━━━━━ Exercise inputs ━━━━━
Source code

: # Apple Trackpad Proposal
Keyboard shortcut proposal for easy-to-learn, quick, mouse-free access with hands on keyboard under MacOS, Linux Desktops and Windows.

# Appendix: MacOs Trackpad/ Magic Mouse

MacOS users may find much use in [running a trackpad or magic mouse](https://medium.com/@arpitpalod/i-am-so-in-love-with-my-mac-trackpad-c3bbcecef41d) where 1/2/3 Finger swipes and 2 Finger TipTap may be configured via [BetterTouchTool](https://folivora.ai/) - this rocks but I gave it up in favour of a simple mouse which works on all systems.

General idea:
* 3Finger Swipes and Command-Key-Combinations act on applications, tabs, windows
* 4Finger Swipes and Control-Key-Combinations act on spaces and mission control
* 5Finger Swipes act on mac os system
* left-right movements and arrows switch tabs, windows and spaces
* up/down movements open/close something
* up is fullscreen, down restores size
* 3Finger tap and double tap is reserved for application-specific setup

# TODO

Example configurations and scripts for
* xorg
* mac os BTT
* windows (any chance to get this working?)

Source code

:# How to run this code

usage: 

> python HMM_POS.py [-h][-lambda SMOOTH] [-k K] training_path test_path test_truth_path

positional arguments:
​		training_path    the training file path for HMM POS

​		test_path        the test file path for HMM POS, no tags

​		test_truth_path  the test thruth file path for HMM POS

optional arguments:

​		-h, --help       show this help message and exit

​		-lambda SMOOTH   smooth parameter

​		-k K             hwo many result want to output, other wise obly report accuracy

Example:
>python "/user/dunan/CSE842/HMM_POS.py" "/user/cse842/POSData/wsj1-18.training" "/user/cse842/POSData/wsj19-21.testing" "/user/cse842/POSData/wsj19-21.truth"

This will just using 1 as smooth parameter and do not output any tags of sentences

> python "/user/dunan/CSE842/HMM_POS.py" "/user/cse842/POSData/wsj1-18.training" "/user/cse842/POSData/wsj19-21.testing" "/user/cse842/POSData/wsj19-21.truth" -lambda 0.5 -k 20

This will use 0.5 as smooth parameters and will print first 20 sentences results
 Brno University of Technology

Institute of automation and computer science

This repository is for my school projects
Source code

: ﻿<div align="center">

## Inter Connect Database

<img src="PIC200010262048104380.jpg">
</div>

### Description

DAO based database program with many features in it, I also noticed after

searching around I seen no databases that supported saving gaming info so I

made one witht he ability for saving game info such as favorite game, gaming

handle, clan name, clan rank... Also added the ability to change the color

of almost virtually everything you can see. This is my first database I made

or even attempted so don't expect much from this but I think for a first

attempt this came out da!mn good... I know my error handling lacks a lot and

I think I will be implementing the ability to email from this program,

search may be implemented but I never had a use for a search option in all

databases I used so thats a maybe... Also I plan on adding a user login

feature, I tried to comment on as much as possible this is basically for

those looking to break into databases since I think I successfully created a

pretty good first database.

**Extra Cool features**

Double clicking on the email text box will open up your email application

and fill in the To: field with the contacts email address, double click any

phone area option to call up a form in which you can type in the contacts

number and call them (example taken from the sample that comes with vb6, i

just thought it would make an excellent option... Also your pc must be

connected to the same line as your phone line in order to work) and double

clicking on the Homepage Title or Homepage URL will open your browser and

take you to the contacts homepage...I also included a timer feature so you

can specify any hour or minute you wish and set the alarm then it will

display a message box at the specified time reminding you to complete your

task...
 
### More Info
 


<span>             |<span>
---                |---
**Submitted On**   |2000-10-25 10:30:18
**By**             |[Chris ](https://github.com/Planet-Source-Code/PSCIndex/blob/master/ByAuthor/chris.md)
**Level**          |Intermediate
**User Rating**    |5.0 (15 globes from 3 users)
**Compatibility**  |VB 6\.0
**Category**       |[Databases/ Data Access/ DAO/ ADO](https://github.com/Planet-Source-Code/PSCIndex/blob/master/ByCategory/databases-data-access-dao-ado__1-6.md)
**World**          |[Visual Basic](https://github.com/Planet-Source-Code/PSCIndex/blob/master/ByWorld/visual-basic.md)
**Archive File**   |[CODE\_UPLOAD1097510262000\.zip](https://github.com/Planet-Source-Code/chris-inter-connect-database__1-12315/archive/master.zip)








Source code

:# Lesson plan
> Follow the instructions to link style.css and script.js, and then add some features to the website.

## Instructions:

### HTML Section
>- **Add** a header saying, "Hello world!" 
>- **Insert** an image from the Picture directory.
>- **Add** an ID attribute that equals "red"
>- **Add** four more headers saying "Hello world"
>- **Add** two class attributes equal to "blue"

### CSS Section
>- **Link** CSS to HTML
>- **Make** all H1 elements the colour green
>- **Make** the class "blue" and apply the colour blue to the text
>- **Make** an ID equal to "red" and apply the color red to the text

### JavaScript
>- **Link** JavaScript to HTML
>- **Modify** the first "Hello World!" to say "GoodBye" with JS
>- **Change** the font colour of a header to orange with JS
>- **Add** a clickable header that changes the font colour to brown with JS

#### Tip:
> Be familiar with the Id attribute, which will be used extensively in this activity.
━━━━━
Set down the data once more, word for word.

Source code

: # Apple Trackpad Proposal
Keyboard shortcut proposal for easy-to-learn, quick, mouse-free access with hands on keyboard under MacOS, Linux Desktops and Windows.

# Appendix: MacOs Trackpad/ Magic Mouse

MacOS users may find much use in [running a trackpad or magic mouse](https://medium.com/@arpitpalod/i-am-so-in-love-with-my-mac-trackpad-c3bbcecef41d) where 1/2/3 Finger swipes and 2 Finger TipTap may be configured via [BetterTouchTool](https://folivora.ai/) - this rocks but I gave it up in favour of a simple mouse which works on all systems.

General idea:
* 3Finger Swipes and Command-Key-Combinations act on applications, tabs, windows
* 4Finger Swipes and Control-Key-Combinations act on spaces and mission control
* 5Finger Swipes act on mac os system
* left-right movements and arrows switch tabs, windows and spaces
* up/down movements open/close something
* up is fullscreen, down restores size
* 3Finger tap and double tap is reserved for application-specific setup

# TODO

Example configurations and scripts for
* xorg
* mac os BTT
* windows (any chance to get this working?)

Source code

:# How to run this code

usage: 

> python HMM_POS.py [-h][-lambda SMOOTH] [-k K] training_path test_path test_truth_path

positional arguments:
​		training_path    the training file path for HMM POS

​		test_path        the test file path for HMM POS, no tags

​		test_truth_path  the test thruth file path for HMM POS

optional arguments:

​		-h, --help       show this help message and exit

​		-lambda SMOOTH   smooth parameter

​		-k K             hwo many result want to output, other wise obly report accuracy

Example:
>python "/user/dunan/CSE842/HMM_POS.py" "/user/cse842/POSData/wsj1-18.training" "/user/cse842/POSData/wsj19-21.testing" "/user/cse842/POSData/wsj19-21.truth"

This will just using 1 as smooth parameter and do not output any tags of sentences

> python "/user/dunan/CSE842/HMM_POS.py" "/user/cse842/POSData/wsj1-18.training" "/user/cse842/POSData/wsj19-21.testing" "/user/cse842/POSData/wsj19-21.truth" -lambda 0.5 -k 20

This will use 0.5 as smooth parameters and will print first 20 sentences results
 Brno University of Technology

Institute of automation and computer science

This repository is for my school projects
Source code

: ﻿<div align="center">

## Inter Connect Database

<img src="PIC200010262048104380.jpg">
</div>

### Description

DAO based database program with many features in it, I also noticed after

searching around I seen no databases that supported saving gaming info so I

made one witht he ability for saving game info such as favorite game, gaming

handle, clan name, clan rank... Also added the ability to change the color

of almost virtually everything you can see. This is my first database I made

or even attempted so don't expect much from this but I think for a first

attempt this came out da!mn good... I know my error handling lacks a lot and

I think I will be implementing the ability to email from this program,

search may be implemented but I never had a use for a search option in all

databases I used so thats a maybe... Also I plan on adding a user login

feature, I tried to comment on as much as possible this is basically for

those looking to break into databases since I think I successfully created a

pretty good first database.

**Extra Cool features**

Double clicking on the email text box will open up your email application

and fill in the To: field with the contacts email address, double click any

phone area option to call up a form in which you can type in the contacts

number and call them (example taken from the sample that comes with vb6, i

just thought it would make an excellent option... Also your pc must be

connected to the same line as your phone line in order to work) and double

clicking on the Homepage Title or Homepage URL will open your browser and

take you to the contacts homepage...I also included a timer feature so you

can specify any hour or minute you wish and set the alarm then it will

display a message box at the specified time reminding you to complete your

task...
 
### More Info
 


<span>             |<span>
---                |---
**Submitted On**   |2000-10-25 10:30:18
**By**             |[Chris ](https://github.com/Planet-Source-Code/PSCIndex/blob/master/ByAuthor/chris.md)
**Level**          |Intermediate
**User Rating**    |5.0 (15 globes from 3 users)
**Compatibility**  |VB 6\.0
**Category**       |[Databases/ Data Access/ DAO/ ADO](https://github.com/Planet-Source-Code/PSCIndex/blob/master/ByCategory/databases-data-access-dao-ado__1-6.md)
**World**          |[Visual Basic](https://github.com/Planet-Source-Code/PSCIndex/blob/master/ByWorld/visual-basic.md)
**Archive File**   |[CODE\_UPLOAD1097510262000\.zip](https://github.com/Planet-Source-Code/chris-inter-connect-database__1-12315/archive/master.zip)








Source code

:# Lesson plan
> Follow the instructions to link style.css and script.js, and then add some features to the website.

## Instructions:

### HTML Section
>- **Add** a header saying, "Hello world!" 
>- **Insert** an image from the Picture directory.
>- **Add** an ID attribute that equals "red"
>- **Add** four more headers saying "Hello world"
>- **Add** two class attributes equal to "blue"

### CSS Section
>- **Link** CSS to HTML
>- **Make** all H1 elements the colour green
>- **Make** the class "blue" and apply the colour blue to the text
>- **Make** an ID equal to "red" and apply the color red to the text

### JavaScript
>- **Link** JavaScript to HTML
>- **Modify** the first "Hello World!" to say "GoodBye" with JS
>- **Change** the font colour of a header to orange with JS
>- **Add** a clickable header that changes the font colour to brown with JS

#### Tip:
> Be familiar with the Id attribute, which will be used extensively in this activity.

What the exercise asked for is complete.